Only an exact reprint of all the data is acceptable.

- **RECORDS FOR THIS EXERCISE**
################
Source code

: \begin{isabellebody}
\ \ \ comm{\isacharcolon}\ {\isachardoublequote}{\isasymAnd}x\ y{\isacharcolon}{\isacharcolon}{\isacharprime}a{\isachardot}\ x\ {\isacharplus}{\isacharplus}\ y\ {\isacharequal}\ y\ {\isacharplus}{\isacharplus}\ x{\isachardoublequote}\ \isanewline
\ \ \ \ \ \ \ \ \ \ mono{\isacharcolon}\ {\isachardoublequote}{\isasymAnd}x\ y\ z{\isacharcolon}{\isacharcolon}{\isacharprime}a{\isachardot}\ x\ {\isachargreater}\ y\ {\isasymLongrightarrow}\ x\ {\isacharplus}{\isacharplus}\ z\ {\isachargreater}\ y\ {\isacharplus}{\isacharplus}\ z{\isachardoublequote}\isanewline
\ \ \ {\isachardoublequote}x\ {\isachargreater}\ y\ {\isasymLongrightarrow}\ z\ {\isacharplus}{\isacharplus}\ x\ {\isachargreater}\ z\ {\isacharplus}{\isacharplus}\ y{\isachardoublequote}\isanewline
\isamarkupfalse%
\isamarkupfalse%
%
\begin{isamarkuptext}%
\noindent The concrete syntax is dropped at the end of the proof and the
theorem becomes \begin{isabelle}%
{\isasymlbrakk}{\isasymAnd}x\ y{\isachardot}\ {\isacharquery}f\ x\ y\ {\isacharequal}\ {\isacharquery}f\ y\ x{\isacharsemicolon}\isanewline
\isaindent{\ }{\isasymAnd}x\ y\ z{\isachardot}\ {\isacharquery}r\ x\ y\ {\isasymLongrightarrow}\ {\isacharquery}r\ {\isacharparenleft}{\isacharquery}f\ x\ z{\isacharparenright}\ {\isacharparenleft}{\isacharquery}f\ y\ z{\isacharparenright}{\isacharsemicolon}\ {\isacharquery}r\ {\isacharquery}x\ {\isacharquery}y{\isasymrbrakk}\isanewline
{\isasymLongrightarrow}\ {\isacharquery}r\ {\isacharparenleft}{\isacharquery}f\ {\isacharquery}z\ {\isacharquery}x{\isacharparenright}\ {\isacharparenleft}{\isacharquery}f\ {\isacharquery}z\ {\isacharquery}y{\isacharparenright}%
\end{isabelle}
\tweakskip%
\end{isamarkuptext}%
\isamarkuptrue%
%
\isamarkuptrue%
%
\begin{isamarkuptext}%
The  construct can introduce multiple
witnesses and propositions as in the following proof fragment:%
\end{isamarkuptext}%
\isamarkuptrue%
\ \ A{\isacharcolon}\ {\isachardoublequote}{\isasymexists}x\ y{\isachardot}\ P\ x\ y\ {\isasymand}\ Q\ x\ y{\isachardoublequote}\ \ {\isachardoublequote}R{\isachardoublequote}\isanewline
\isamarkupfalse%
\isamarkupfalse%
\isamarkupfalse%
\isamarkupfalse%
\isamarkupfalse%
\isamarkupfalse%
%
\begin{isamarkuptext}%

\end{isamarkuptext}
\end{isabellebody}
################
- **FINISHED TASK**
Source code

: \begin{isabellebody}
\ \ \ comm{\isacharcolon}\ {\isachardoublequote}{\isasymAnd}x\ y{\isacharcolon}{\isacharcolon}{\isacharprime}a{\isachardot}\ x\ {\isacharplus}{\isacharplus}\ y\ {\isacharequal}\ y\ {\isacharplus}{\isacharplus}\ x{\isachardoublequote}\ \isanewline
\ \ \ \ \ \ \ \ \ \ mono{\isacharcolon}\ {\isachardoublequote}{\isasymAnd}x\ y\ z{\isacharcolon}{\isacharcolon}{\isacharprime}a{\isachardot}\ x\ {\isachargreater}\ y\ {\isasymLongrightarrow}\ x\ {\isacharplus}{\isacharplus}\ z\ {\isachargreater}\ y\ {\isacharplus}{\isacharplus}\ z{\isachardoublequote}\isanewline
\ \ \ {\isachardoublequote}x\ {\isachargreater}\ y\ {\isasymLongrightarrow}\ z\ {\isacharplus}{\isacharplus}\ x\ {\isachargreater}\ z\ {\isacharplus}{\isacharplus}\ y{\isachardoublequote}\isanewline
\isamarkupfalse%
\isamarkupfalse%
%
\begin{isamarkuptext}%
\noindent The concrete syntax is dropped at the end of the proof and the
theorem becomes \begin{isabelle}%
{\isasymlbrakk}{\isasymAnd}x\ y{\isachardot}\ {\isacharquery}f\ x\ y\ {\isacharequal}\ {\isacharquery}f\ y\ x{\isacharsemicolon}\isanewline
\isaindent{\ }{\isasymAnd}x\ y\ z{\isachardot}\ {\isacharquery}r\ x\ y\ {\isasymLongrightarrow}\ {\isacharquery}r\ {\isacharparenleft}{\isacharquery}f\ x\ z{\isacharparenright}\ {\isacharparenleft}{\isacharquery}f\ y\ z{\isacharparenright}{\isacharsemicolon}\ {\isacharquery}r\ {\isacharquery}x\ {\isacharquery}y{\isasymrbrakk}\isanewline
{\isasymLongrightarrow}\ {\isacharquery}r\ {\isacharparenleft}{\isacharquery}f\ {\isacharquery}z\ {\isacharquery}x{\isacharparenright}\ {\isacharparenleft}{\isacharquery}f\ {\isacharquery}z\ {\isacharquery}y{\isacharparenright}%
\end{isabelle}
\tweakskip%
\end{isamarkuptext}%
\isamarkuptrue%
%
\isamarkuptrue%
%
\begin{isamarkuptext}%
The  construct can introduce multiple
witnesses and propositions as in the following proof fragment:%
\end{isamarkuptext}%
\isamarkuptrue%
\ \ A{\isacharcolon}\ {\isachardoublequote}{\isasymexists}x\ y{\isachardot}\ P\ x\ y\ {\isasymand}\ Q\ x\ y{\isachardoublequote}\ \ {\isachardoublequote}R{\isachardoublequote}\isanewline
\isamarkupfalse%
\isamarkupfalse%
\isamarkupfalse%
\isamarkupfalse%
\isamarkupfalse%
\isamarkupfalse%
%
\begin{isamarkuptext}%

\end{isamarkuptext}
\end{isabellebody}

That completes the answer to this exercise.